La cella è un "chip" a base di carbonio che legge l'ambiente. La sua "tastiera" è composta da recettori. Le informazioni ambientali vengono inserite tramite le sue "chiavi" proteiche. I dati vengono tradotti in comportamento biologico da proteine effettrici. Gli IMP BIT fungono da interruttori che regolano le funzioni cellulari e l'espressione genica. Il nucleo rappresenta un "disco rigido" con software codificato per DNA. I recenti progressi nella biologia molecolare enfatizzano la natura di lettura/scrittura di questo disco rigido.
È interessante notare che lo spessore della membrana (circa 7.5 nm) è fissato dalle dimensioni del doppio strato fosfolipidico. Poiché gli IMP di membrana hanno un diametro di circa 6-8 nm, possono solo formare un monostrato nella membrana. Le unità IMP non possono impilarsi l'una sull'altra, l'aggiunta di più unità di percezione è direttamente collegata ad un aumento della superficie della membrana. Con questa comprensione, l'evoluzione, l'espansione della consapevolezza (cioè l'aggiunta di più IMP) sarebbe modellata in modo più efficace utilizzando la geometria frattale. La natura frattale della biologia può essere osservata nelle reiterazioni strutturali e funzionali osservate tra la gerarchia della cellula, gli organismi pluricellulari (uomo) e le comunità di organismi pluricellulari (società umana).

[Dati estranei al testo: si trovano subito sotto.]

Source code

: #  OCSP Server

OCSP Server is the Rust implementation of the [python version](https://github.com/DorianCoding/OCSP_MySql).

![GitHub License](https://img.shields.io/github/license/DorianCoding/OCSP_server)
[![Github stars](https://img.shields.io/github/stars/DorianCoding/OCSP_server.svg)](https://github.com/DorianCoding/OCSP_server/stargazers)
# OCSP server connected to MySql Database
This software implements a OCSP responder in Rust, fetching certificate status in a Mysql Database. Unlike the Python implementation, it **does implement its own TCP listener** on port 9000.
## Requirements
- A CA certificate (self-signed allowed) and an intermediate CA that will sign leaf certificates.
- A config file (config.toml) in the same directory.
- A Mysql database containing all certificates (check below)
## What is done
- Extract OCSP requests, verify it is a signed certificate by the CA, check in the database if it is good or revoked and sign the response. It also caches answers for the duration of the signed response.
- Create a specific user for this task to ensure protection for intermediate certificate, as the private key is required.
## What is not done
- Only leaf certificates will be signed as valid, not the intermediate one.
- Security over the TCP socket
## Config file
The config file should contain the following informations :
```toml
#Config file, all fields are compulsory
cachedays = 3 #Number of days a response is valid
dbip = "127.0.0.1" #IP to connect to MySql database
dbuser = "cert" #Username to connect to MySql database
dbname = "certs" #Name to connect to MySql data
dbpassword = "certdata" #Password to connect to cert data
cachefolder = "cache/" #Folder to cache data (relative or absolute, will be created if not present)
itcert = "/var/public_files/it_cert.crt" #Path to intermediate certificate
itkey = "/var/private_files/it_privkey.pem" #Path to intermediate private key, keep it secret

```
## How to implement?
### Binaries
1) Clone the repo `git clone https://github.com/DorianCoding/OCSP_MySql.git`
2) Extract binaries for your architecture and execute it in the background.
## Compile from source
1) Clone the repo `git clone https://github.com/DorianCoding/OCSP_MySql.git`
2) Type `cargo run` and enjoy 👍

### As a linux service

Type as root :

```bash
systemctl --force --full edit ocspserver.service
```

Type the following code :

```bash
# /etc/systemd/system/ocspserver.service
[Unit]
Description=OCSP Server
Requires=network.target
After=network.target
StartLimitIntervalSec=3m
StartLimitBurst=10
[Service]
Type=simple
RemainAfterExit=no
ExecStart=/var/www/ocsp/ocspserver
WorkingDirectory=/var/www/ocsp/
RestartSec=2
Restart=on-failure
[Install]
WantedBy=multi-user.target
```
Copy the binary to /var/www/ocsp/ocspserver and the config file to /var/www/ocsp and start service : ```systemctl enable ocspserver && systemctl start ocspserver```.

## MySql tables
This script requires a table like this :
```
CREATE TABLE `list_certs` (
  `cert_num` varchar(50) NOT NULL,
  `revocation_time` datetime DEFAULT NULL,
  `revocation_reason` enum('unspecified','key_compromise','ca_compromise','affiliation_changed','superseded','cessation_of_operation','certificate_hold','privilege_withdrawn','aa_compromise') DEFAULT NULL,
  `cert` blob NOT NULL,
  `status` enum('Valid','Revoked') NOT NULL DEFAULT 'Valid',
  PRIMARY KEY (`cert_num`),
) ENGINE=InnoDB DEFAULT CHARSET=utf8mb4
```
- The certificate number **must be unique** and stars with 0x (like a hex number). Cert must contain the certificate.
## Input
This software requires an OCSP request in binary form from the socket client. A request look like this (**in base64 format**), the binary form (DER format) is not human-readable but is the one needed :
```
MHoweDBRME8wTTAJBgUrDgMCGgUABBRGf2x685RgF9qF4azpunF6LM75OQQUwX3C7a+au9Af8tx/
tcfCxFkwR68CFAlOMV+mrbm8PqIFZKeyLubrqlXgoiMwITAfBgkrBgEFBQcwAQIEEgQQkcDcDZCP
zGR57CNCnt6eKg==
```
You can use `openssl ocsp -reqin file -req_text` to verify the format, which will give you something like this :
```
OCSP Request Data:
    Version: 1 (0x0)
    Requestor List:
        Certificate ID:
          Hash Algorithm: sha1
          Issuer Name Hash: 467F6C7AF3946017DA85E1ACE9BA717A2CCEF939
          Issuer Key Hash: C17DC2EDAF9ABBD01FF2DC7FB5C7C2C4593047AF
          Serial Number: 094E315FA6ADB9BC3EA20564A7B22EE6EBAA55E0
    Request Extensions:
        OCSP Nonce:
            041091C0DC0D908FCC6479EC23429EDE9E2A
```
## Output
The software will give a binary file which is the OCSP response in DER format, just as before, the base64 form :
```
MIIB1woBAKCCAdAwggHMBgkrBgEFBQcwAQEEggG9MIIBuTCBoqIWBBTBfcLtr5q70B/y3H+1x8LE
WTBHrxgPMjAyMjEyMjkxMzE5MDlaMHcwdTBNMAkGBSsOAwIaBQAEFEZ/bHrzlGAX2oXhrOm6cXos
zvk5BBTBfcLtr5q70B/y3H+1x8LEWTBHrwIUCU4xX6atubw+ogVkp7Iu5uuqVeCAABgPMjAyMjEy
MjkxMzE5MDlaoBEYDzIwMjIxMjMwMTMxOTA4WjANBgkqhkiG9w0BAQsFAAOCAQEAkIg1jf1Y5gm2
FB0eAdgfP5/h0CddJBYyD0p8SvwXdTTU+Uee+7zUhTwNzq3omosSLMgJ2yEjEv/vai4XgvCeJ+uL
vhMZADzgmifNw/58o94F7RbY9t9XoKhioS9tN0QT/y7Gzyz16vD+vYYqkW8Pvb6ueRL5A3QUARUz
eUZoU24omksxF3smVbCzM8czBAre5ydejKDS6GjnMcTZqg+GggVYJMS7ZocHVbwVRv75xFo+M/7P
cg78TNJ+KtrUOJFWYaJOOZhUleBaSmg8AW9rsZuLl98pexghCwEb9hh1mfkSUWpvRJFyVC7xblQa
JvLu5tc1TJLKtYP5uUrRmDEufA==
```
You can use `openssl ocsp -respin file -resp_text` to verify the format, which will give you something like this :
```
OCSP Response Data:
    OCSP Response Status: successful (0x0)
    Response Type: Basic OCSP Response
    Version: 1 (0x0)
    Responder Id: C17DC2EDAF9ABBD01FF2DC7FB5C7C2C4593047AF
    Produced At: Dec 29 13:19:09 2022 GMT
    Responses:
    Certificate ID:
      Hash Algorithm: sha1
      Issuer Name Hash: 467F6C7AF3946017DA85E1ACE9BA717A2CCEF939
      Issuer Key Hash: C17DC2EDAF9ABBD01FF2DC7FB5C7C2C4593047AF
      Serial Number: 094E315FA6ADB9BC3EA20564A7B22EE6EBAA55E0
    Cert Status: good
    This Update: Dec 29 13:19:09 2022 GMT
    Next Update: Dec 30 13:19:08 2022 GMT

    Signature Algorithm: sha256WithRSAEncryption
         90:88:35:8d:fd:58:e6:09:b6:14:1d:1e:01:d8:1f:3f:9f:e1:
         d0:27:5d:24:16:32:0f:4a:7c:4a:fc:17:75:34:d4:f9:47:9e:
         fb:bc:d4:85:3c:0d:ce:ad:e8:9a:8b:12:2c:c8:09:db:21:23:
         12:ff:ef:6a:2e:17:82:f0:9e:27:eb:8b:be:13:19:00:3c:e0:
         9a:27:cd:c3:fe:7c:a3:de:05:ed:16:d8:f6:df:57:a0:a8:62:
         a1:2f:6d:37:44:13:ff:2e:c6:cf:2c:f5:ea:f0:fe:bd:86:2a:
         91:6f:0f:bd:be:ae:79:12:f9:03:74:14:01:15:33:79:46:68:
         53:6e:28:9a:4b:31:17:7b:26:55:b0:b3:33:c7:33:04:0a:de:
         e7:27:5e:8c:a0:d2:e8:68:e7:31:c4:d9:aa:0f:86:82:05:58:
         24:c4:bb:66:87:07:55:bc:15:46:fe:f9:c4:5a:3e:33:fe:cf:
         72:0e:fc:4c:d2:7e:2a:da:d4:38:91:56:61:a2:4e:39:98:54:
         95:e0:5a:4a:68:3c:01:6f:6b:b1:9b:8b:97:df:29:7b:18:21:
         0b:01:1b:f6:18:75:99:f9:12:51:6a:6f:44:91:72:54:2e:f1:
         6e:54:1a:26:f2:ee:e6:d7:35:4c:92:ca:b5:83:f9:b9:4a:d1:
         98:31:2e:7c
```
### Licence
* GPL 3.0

Questa nuova percezione sui meccanismi di controllo cellulare ci libera dai limiti del determinismo genetico. Piuttosto che comportarsi come automi genetici programmati, il comportamento biologico è collegato dinamicamente all'ambiente. Sebbene questo approccio riduzionista abbia evidenziato il meccanismo delle singole proteine di percezione, la comprensione del meccanismo di elaborazione enfatizza la natura olistica degli organismi biologici. L'espressione della cellula riflette il riconoscimento di tutti gli stimoli ambientali percepiti, sia fisici che energetici. Di conseguenza, il “Cuore della Medicina Energetica” può davvero essere trovato nella magia della membrana.